WHAT IS REQUIRED:
Type out the entries again, matching each one exactly.

RECORDED INFORMATION:
:::::

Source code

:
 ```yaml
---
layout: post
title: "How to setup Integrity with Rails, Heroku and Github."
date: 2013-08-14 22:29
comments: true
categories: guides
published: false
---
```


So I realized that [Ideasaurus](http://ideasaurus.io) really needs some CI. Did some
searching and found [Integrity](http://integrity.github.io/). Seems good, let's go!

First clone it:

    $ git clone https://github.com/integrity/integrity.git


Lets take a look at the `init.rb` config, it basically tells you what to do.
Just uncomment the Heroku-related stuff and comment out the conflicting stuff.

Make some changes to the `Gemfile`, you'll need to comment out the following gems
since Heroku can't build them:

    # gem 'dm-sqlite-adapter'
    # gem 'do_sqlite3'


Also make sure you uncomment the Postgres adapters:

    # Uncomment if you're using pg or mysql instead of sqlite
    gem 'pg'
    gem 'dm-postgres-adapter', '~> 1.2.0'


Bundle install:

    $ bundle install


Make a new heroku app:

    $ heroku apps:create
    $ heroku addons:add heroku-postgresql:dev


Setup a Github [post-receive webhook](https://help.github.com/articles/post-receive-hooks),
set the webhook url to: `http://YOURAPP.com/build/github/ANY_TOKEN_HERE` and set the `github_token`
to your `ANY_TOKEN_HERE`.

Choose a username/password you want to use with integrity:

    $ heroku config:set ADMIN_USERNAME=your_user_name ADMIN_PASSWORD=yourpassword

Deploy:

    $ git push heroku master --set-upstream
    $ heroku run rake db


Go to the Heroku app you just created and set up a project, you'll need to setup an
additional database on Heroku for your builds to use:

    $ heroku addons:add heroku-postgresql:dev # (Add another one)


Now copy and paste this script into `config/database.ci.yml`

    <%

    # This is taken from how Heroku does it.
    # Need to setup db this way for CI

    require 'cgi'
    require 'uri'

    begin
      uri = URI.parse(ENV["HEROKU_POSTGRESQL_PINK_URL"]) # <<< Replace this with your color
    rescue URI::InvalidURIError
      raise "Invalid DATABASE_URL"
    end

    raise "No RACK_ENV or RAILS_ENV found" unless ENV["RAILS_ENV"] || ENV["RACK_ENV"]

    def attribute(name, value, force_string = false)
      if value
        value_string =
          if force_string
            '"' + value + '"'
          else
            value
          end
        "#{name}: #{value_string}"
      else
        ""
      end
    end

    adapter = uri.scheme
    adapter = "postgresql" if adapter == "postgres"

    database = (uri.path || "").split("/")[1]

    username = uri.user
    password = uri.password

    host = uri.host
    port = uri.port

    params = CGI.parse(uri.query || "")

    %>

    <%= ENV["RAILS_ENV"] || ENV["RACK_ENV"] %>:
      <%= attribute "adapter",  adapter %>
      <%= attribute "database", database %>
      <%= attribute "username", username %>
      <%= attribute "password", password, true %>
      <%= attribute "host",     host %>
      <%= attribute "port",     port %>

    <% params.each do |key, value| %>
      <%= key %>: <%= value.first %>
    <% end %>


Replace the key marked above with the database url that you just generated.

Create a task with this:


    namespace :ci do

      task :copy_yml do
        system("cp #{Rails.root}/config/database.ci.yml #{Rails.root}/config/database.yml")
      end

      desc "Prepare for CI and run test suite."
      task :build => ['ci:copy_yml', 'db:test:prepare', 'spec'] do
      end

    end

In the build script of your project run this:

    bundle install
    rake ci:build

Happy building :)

:::::

SOLUTION BELOW:
Source code

:
 ```yaml
---
layout: post
title: "How to setup Integrity with Rails, Heroku and Github."
date: 2013-08-14 22:29
comments: true
categories: guides
published: false
---
```


So I realized that [Ideasaurus](http://ideasaurus.io) really needs some CI. Did some
searching and found [Integrity](http://integrity.github.io/). Seems good, let's go!

First clone it:

    $ git clone https://github.com/integrity/integrity.git


Lets take a look at the `init.rb` config, it basically tells you what to do.
Just uncomment the Heroku-related stuff and comment out the conflicting stuff.

Make some changes to the `Gemfile`, you'll need to comment out the following gems
since Heroku can't build them:

    # gem 'dm-sqlite-adapter'
    # gem 'do_sqlite3'


Also make sure you uncomment the Postgres adapters:

    # Uncomment if you're using pg or mysql instead of sqlite
    gem 'pg'
    gem 'dm-postgres-adapter', '~> 1.2.0'


Bundle install:

    $ bundle install


Make a new heroku app:

    $ heroku apps:create
    $ heroku addons:add heroku-postgresql:dev


Setup a Github [post-receive webhook](https://help.github.com/articles/post-receive-hooks),
set the webhook url to: `http://YOURAPP.com/build/github/ANY_TOKEN_HERE` and set the `github_token`
to your `ANY_TOKEN_HERE`.

Choose a username/password you want to use with integrity:

    $ heroku config:set ADMIN_USERNAME=your_user_name ADMIN_PASSWORD=yourpassword

Deploy:

    $ git push heroku master --set-upstream
    $ heroku run rake db


Go to the Heroku app you just created and set up a project, you'll need to setup an
additional database on Heroku for your builds to use:

    $ heroku addons:add heroku-postgresql:dev # (Add another one)


Now copy and paste this script into `config/database.ci.yml`

    <%

    # This is taken from how Heroku does it.
    # Need to setup db this way for CI

    require 'cgi'
    require 'uri'

    begin
      uri = URI.parse(ENV["HEROKU_POSTGRESQL_PINK_URL"]) # <<< Replace this with your color
    rescue URI::InvalidURIError
      raise "Invalid DATABASE_URL"
    end

    raise "No RACK_ENV or RAILS_ENV found" unless ENV["RAILS_ENV"] || ENV["RACK_ENV"]

    def attribute(name, value, force_string = false)
      if value
        value_string =
          if force_string
            '"' + value + '"'
          else
            value
          end
        "#{name}: #{value_string}"
      else
        ""
      end
    end

    adapter = uri.scheme
    adapter = "postgresql" if adapter == "postgres"

    database = (uri.path || "").split("/")[1]

    username = uri.user
    password = uri.password

    host = uri.host
    port = uri.port

    params = CGI.parse(uri.query || "")

    %>

    <%= ENV["RAILS_ENV"] || ENV["RACK_ENV"] %>:
      <%= attribute "adapter",  adapter %>
      <%= attribute "database", database %>
      <%= attribute "username", username %>
      <%= attribute "password", password, true %>
      <%= attribute "host",     host %>
      <%= attribute "port",     port %>

    <% params.each do |key, value| %>
      <%= key %>: <%= value.first %>
    <% end %>


Replace the key marked above with the database url that you just generated.

Create a task with this:


    namespace :ci do

      task :copy_yml do
        system("cp #{Rails.root}/config/database.ci.yml #{Rails.root}/config/database.yml")
      end

      desc "Prepare for CI and run test suite."
      task :build => ['ci:copy_yml', 'db:test:prepare', 'spec'] do
      end

    end

In the build script of your project run this:

    bundle install
    rake ci:build

Happy building :)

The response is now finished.